Nitric oxide inhalation for paraquat-induced lung injury.

BACKGROUND

When ingested, concentrated paraquat can cause either rapid death from multisystem failure and cardiovascular shock or delayed death from progressive pulmonary fibrosis. Diquat ingestion does not usually cause pulmonary fibrosis, but produces early onset acute renal failure.

CASE REPORT

A 52-year-old male ingested approximately 50 mL of a solution containing 13% paraquat and 7% diquat (about 6650 mg of paraquat and 3500 mg of diquat), and subsequently developed adult respiratory distress syndrome and pulmonary fibrosis.
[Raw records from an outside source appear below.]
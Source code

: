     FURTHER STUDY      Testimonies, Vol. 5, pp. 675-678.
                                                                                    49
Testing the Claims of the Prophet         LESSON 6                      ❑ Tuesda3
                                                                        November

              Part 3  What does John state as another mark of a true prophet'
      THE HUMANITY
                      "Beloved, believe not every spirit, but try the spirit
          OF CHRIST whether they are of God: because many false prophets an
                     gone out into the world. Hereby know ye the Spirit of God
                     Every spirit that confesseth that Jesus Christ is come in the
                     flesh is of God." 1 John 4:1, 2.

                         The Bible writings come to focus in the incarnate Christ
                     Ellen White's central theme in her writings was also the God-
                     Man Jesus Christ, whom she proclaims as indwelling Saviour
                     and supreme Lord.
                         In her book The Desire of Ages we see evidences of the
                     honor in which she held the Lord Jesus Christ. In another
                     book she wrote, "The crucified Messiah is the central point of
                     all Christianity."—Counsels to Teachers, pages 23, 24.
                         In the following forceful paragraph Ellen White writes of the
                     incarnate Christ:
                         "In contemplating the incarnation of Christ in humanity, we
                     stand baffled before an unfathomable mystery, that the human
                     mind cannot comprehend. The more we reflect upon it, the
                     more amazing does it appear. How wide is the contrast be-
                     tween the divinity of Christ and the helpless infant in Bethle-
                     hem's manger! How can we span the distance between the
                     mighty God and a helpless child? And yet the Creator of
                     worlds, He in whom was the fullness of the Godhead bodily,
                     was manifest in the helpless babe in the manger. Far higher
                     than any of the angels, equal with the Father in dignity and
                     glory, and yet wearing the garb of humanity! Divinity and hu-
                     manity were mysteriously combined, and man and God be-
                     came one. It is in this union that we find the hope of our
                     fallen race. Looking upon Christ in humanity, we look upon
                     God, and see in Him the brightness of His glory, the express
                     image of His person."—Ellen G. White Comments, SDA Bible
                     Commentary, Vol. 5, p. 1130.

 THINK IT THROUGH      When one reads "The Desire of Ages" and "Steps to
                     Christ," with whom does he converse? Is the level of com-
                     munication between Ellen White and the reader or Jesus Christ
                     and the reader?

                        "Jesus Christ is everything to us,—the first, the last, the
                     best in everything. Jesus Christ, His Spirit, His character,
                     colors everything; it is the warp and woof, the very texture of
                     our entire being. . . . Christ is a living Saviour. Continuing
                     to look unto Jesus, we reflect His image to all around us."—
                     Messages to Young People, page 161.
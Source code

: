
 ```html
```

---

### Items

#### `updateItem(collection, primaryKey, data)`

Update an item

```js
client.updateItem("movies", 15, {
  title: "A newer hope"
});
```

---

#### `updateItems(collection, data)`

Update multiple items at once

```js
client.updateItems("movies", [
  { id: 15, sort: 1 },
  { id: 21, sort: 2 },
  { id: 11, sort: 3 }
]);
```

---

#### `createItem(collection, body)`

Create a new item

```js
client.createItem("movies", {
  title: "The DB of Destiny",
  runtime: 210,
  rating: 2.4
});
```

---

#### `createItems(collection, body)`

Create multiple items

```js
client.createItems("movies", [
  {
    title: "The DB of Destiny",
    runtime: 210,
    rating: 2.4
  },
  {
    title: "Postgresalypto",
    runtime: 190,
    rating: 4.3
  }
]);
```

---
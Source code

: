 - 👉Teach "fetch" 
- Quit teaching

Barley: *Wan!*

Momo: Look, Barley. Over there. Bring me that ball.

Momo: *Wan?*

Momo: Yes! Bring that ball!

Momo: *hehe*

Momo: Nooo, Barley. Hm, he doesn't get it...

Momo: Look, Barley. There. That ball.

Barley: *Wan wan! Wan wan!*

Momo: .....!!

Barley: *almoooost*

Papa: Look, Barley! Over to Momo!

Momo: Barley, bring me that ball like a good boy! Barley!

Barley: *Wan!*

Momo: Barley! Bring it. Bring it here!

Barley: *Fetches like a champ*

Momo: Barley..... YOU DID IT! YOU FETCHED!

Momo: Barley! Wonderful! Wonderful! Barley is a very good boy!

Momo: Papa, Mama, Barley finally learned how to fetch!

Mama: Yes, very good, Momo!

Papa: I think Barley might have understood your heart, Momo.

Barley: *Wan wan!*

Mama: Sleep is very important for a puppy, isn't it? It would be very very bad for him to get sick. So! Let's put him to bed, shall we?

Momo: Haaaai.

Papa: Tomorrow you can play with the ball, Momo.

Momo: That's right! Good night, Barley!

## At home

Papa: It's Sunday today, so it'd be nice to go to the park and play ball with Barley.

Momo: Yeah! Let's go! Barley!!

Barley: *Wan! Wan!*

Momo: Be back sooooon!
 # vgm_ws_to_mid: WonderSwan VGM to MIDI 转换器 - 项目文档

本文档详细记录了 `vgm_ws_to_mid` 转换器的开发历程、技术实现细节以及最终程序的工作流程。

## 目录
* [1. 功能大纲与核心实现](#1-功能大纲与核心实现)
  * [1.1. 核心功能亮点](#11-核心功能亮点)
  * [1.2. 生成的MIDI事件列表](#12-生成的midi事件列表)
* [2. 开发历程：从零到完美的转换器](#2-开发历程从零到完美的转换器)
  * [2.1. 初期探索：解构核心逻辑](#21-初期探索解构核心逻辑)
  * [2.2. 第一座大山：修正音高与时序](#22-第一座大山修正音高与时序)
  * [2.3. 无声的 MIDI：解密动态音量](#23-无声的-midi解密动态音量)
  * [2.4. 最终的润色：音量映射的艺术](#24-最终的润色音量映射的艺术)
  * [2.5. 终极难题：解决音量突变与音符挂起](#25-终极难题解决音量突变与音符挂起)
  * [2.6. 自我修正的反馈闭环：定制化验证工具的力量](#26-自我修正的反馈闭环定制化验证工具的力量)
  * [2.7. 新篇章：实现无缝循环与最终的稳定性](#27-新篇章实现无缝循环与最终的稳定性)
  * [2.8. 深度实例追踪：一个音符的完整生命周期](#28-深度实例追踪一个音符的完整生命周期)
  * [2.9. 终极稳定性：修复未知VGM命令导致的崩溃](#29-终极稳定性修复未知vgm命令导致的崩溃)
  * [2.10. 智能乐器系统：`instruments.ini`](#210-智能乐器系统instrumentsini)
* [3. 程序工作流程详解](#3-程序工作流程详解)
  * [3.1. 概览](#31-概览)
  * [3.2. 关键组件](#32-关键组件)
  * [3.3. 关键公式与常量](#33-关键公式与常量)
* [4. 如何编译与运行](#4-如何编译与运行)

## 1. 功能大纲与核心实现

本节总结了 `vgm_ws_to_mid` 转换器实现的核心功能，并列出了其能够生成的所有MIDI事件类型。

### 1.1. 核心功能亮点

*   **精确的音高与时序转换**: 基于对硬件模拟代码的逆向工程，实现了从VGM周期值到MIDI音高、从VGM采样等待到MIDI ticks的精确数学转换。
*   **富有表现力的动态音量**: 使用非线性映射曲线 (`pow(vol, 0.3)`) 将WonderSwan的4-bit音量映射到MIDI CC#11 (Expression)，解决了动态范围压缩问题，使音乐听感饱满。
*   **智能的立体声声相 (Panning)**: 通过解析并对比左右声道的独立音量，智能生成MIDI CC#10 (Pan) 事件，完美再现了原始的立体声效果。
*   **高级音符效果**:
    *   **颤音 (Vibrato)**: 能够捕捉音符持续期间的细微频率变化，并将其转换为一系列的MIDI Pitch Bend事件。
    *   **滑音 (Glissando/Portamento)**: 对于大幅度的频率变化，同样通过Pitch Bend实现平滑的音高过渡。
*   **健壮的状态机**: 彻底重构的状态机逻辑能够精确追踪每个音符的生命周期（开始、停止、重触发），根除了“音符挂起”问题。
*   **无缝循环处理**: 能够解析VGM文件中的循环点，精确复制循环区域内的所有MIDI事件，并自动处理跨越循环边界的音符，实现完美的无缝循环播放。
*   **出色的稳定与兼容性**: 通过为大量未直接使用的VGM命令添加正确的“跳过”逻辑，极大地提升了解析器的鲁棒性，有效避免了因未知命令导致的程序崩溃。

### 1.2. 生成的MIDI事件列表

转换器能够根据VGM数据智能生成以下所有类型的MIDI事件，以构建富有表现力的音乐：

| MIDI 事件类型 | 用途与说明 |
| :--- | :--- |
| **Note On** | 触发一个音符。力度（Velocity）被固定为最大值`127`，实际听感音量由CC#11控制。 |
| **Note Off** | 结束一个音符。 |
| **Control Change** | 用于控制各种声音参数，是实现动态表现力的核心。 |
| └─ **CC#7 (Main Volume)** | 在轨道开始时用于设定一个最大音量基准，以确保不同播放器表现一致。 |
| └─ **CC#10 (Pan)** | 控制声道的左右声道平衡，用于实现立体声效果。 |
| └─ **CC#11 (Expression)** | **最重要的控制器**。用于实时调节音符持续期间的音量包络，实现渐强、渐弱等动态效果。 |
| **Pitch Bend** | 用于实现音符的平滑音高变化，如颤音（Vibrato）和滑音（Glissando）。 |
Survival prediction employing the criteria of Hart et al. for paraquat plasma levels was 30%. From the probable amount of paraquat ingested, severe toxicity was expected. The clinical course was not consistent with significant diquat toxicity. Treatment included oral Fuller's earth, forced diuresis, hemofiltration, N-acetylcysteine, methylprednisolone, cyclophosphamide, vitamin E, colchicine, and delayed continuous nitric oxide inhalation. The patient recovered and pulmonary function was subsequently normal.

CONCLUSION

It is unclear which, if any, of the above treatments contributed to recovery, but the encouraging outcome suggests a possible benefit of nitric oxide inhalation in paraquat poisoning which deserves further study.